Ovation Fellows are current students or recent alumni from Los Angeles area universities. Fellows are paired with a Mentor, currently serving as an Ovation Award voter, and see productions and meet artists around Greater Los Angeles throughout the year. Their articles, posted on LAStageBlog, are intended to be their personal responses to their experiences, and not as critical reviews or representing the views of LA Stage Alliance.
Tyler McClain is an Ovation Fellow from Loyola Marymount University.
Glendale’s A Noise Within is a theater dedicated to the preservation of “timeless” drama through the presentation of work that will remain essential to the human experience”100 years into the future, as it was 100 years ago,” explained co-founder and co-artistic director of the theater Geoff Elliott. Though many of their featured productions are at least a century old, they remain as visually and dramatically fresh as ever, like J.M. Synge’s Playboy of the Western World.
Playboy, which I attended last Sunday and finishes its run on May 22, is a challenge to produce, incorporating terminology that dates back to over a century ago, and living or dying by the success of its actors’ rural, antiquated Irish accents. Between deciphering foreign terminology and the not-so-simple task of just understanding what’s being said, Playboy runs the risk of being a very long evening of theater.

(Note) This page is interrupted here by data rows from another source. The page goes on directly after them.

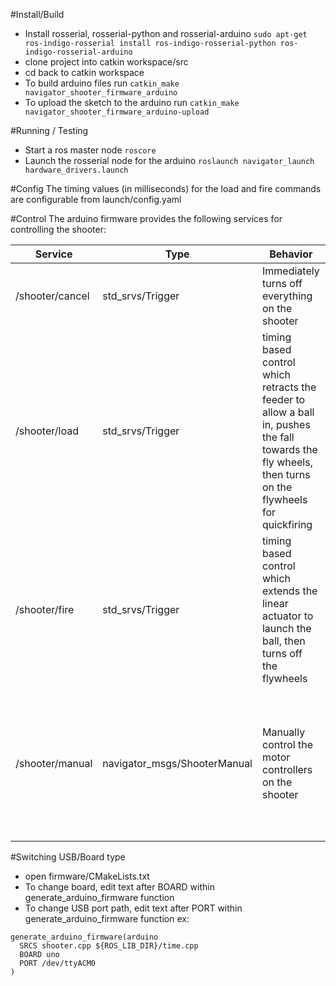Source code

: #Install/Build
* Install rosserial, rosserial-python and rosserial-arduino `sudo apt-get ros-indigo-rosserial install ros-indigo-rosserial-python ros-indigo-rosserial-arduino`
* clone project into catkin workspace/src
* cd back to catkin workspace
* To build arduino files run `catkin_make navigator_shooter_firmware_arduino`
* To upload the sketch to the arduino run `catkin_make navigator_shooter_firmware_arduino-upload`

#Running / Testing
* Start a ros master node `roscore`
* Launch the rosserial node for the arduino `roslaunch navigator_launch hardware_drivers.launch`

#Config
The timing values (in milliseconds) for the load and fire commands are configurable from launch/config.yaml

#Control
The arduino firmware provides the following services for controlling the shooter:

| Service | Type | Behavior | Arguments |
| ------- | ---- | -------- | --------- |
| /shooter/cancel | std_srvs/Trigger | Immediately turns off everything on the shooter | None |
| /shooter/load | std_srvs/Trigger | timing based control which retracts the feeder to allow a ball in, pushes the fall towards the fly wheels, then turns on the flywheels for quickfiring | None |
| /shooter/fire | std_srvs/Trigger | timing based control which extends the linear actuator to launch the ball, then turns off the flywheels | None |
| /shooter/manual | navigator_msgs/ShooterManual | Manually control the motor controllers on the shooter| feeder: int32 (-100 to 100 speed to set feeder), shooter: int32  (-100 to 100 speed to set flywheels) |

#Switching USB/Board type
* open firmware/CMakeLists.txt
* To change board, edit text after BOARD within generate_arduino_firmware function
* To change USB port path, edit text after PORT within generate_arduino_firmware function
ex:
```
generate_arduino_firmware(arduino
  SRCS shooter.cpp ${ROS_LIB_DIR}/time.cpp
  BOARD uno
  PORT /dev/ttyACM0
)
```


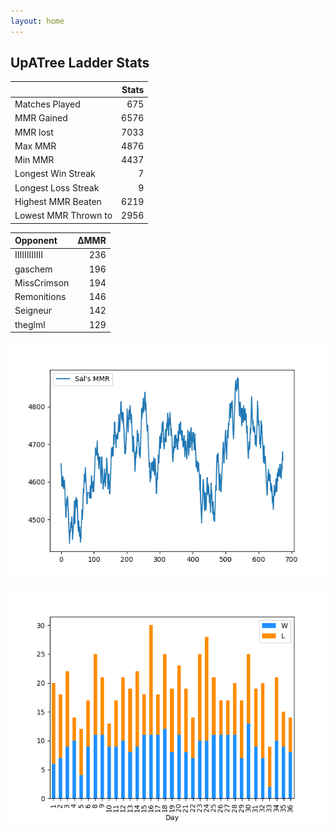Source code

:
 ```yaml
---
layout: home
---
```


## UpATree Ladder Stats

|                      |   Stats |
|:---------------------|--------:|
| Matches Played       |     675 |
| MMR Gained           |    6576 |
| MMR lost             |    7033 |
| Max MMR              |    4876 |
| Min MMR              |    4437 |
| Longest Win Streak   |       7 |
| Longest Loss Streak  |       9 |
| Highest MMR Beaten   |    6219 |
| Lowest MMR Thrown to |    2956 |

| Opponent     |   ΔMMR |
|:-------------|-------:|
| IIIIIIIIIIII |    236 |
| gaschem      |    196 |
| MissCrimson  |    194 |
| Remonitions  |    146 |
| Seigneur     |    142 |
| theglml      |    129 |

![Sal's MMR](./assets/MMR.png)

![Daily Stats](./docs/assets/daily.png)

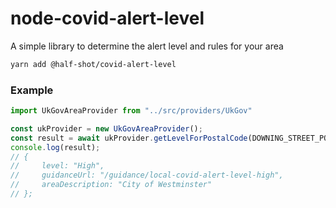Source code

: # node-covid-alert-level
A simple library to determine the alert level and rules for your area


```sh
yarn add @half-shot/covid-alert-level
```

### Example


```js
import UkGovAreaProvider from "../src/providers/UkGov"

const ukProvider = new UkGovAreaProvider();
const result = await ukProvider.getLevelForPostalCode(DOWNING_STREET_POSTCODE);
console.log(result);
// {
//     level: "High",
//     guidanceUrl: "/guidance/local-covid-alert-level-high",
//     areaDescription: "City of Westminster"
// };
```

That it succeeds in ANW’s production wasn’t surprising. As it is a perfect combination of spot-on production design, thoughtful staging and engaging performances, the show hurries by with hardly a hiccup. What surprised me more was that due to having never seen a production of Playboy, it seems as relevant to today as any contemporary play I’ve seen.
Playboy was written in 1909 but it has as much to say about celebrity and mythmaking in the now as it does about Irish innkeeping, which is to say a lot. It’s a play about living in the company of others and dealing with what they expect of you. I can’t imagine it feeling any more relevant 100 years ago than it did last weekend.
I’m certainly not the first to say so but we live in an era of truly disposable artistic media. Between 24-hour news cycles, reality TV and the not-so-new-anymore “blogosphere,” information dissemination and entertainment as art seem interchangeable. Everyone and no one bear constant witness to everything, in simultaneity. How then, am I expected to understand the term “timeless?”
To me, timelessness means appealing now, “back then” and in the future. To Merriam-Webster, it means a “state of eternal existence.” And, allow me to speak for all of us, in theater it means something eternal to us as the viewer; something we can always see in ourselves and ourselves in it. A timeless play is a piece that reflects being alive in some way that is inseparable from the human experience, something that cannot be reduced out of our time on this planet.
In my studies as a writer, I’ve been taught to not consider things so lofty and transient as “theme” or “is this timeless?” Of course, these are my two greatest preoccupations, almost all I can think about when I feel a play beginning to take shape in my mind. Maybe it’s because I have so much more to learn but these issues make me wonder, “Am I writing for the sake of writing, or am I writing to testify that ‘I have existed. I was here.’” Am I writing for timelessness?
So this is my Problem of Timelessness. Is it not the practical goal of most (read: all) Art with a capital A to become “timeless?” Isn’t timeless synonymous with “great?” Is it not the ultimate qualifier? Perhaps A Noise Within’s noble goal of charting timeless drama runs a risk of redundancy. Unless a theater sets out to stage theatrical equivalence of reality TV shows or recognized pap, aren’t they all aiming at timelessness? It’s a lot to think about when I open a new Word document and begin to type away and, in a lot of ways, not necessarily that helpful. If writing the timeless was a science, wouldn’t we all be doing it?
As Yasmina Reza’s The Man said in her The Unexpected Man; “I wrote what I was capable of writing, not what I wanted to.”